Not much — and certainly far less that what the current account shows.
Look at this same issue in the context of the public debate in Germany about the eurozone. There, Germans complain that they are so often asked to bail out other countries. They also stand hard and fast against any whiff of a transfer union.
What all these Germans fail to see is that this transfer union already exists, in a de facto manner.
Worse, it hasn’t come about due to some inside deal between the European Commission, the French and Italian governments. No, the people who have established this transfer union is the Germans themselves.
Properly understood, a country maintaining a massive current account surplus effectively gives large loans to other countries on an entirely voluntary basis.
The clearest indication how clueless most Germans are on this is that they are so proud of the trade surplus.

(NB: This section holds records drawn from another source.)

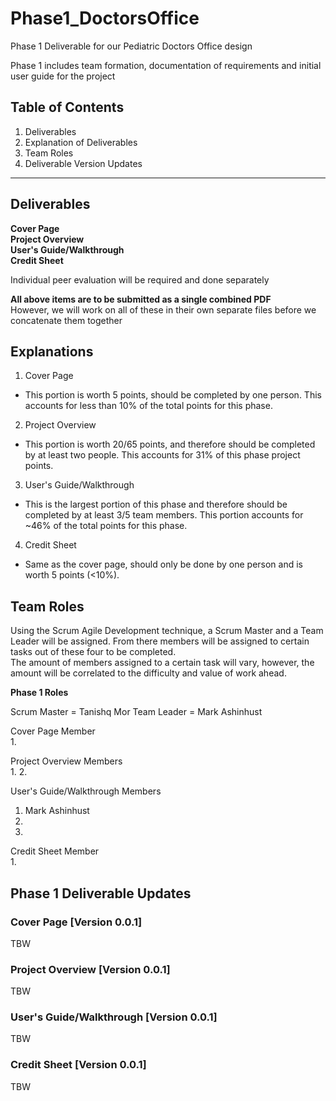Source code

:# Phase1_DoctorsOffice
Phase 1 Deliverable for our Pediatric Doctors Office design

Phase 1 includes team formation, documentation of requirements and initial user guide for the project  

## Table of Contents
1. Deliverables
2. Explanation of Deliverables
3. Team Roles
4. Deliverable Version Updates

---  

## Deliverables  

**Cover Page**  
**Project Overview**  
**User's Guide/Walkthrough**  
**Credit Sheet**  

Individual peer evaluation will be required and done separately  

__All above items are to be submitted as a single combined PDF__  
However, we will work on all of these in their own separate files before we concatenate them together  

## Explanations

1. Cover Page  
- This portion is worth 5 points, should be completed by one person. This accounts for less than 10% of the total points for this phase.  

2. Project Overview
- This portion is worth 20/65 points, and therefore should be completed by at least two people. This accounts for 31% of this phase project points.  

3. User's Guide/Walkthrough  
- This is the largest portion of this phase and therefore should be completed by at least 3/5 team members. This portion accounts for ~46% of the total points for this phase.  

4. Credit Sheet  
- Same as the cover page, should only be done by one person and is worth 5 points (<10%).  

## Team Roles  

Using the Scrum Agile Development technique, a Scrum Master and a Team Leader will be assigned. From there members will be assigned to certain tasks out of these four to be completed.  
The amount of members assigned to a certain task will vary, however, the amount will be correlated to the difficulty and value of work ahead.  

__Phase 1 Roles__  

Scrum Master = Tanishq Mor
Team Leader = Mark Ashinhust

Cover Page Member  
1.

Project Overview Members  
1.
2.

User's Guide/Walkthrough Members
1. Mark Ashinhust  
2.
3.

Credit Sheet Member  
1.


## Phase 1 Deliverable Updates  

### Cover Page [Version 0.0.1]    
TBW  


### Project Overview [Version 0.0.1]  
TBW  

### User's Guide/Walkthrough [Version 0.0.1]  
TBW  

### Credit Sheet [Version 0.0.1]  
TBW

They basically see it as a sign of their virility.
What’s a better approach?
Given that maintaining such a gargantuan surplus is certainly not in the Germans’ own interest, how best to reduce it?
The German government demands from other states with good reason that they bring their domestic house in order (by not borrowing so much). But that shoe is also on the other foot, so to speak. Germany, by “virtue” of its trade surplus, lends too much.
What are the domestic reforms needed in the German economy?
In the period before monetary union, the answer was simple. If a country had current account surpluses, its currency appreciated. Exports declined (now costlier) and imports (now less costly) rose.
In a monetary union with a fixed exchange rate, achieving that adjustment process is more difficult. Some recommend that wages in Germany should rise more. However, this would deteriorate competitiveness.
This is not a reasonable solution. One should not try to solve a collective problem by having the better performer adapt to the standards of the lesser one.
If the exports are expected to expand more slowly, and the ultimate aim is for domestic demand in Germany to increase, then domestic investment must be increased. That way, firms can busy themselves in the domestic economy, reducing their international exposure.
Need for public investment
This makes perfect sense. Private business investment in Germany has been too low for years. And public investment needs to be expanded in any case. Germany badly needs better roads, bridges, railways and the like. It also needs more spending on education and research, not least for security.
There is no lack of money. Germany had a surplus in in its public households of 30 billion € (= 1% of GDP) in the last two years.
This budget surplus exists despite all the money the German government pays for the nearly one million refugees that came into the country last year. It simply makes no sense to tax people more than is needed for public expenditures.
Furthermore, an expansion of private consumption would be useful. Currently, there still are many unnecessary impediments in place.
One could, for example, reduce the level of taxation in order to stimulate domestic demand and expand store opening hours on weekends. Who in Germany has not already thought on a rainy Sunday about how useful it would be to use the time to go shopping?
In all likelihood, the required change process to deal with Germany’s humongous current account surplus won’t be launched quickly enough. It is already overdue. Trouble lies ahead within the European monetary union and at the international level.
This creates nervousness and uncertainty in the markets, as volatility rises.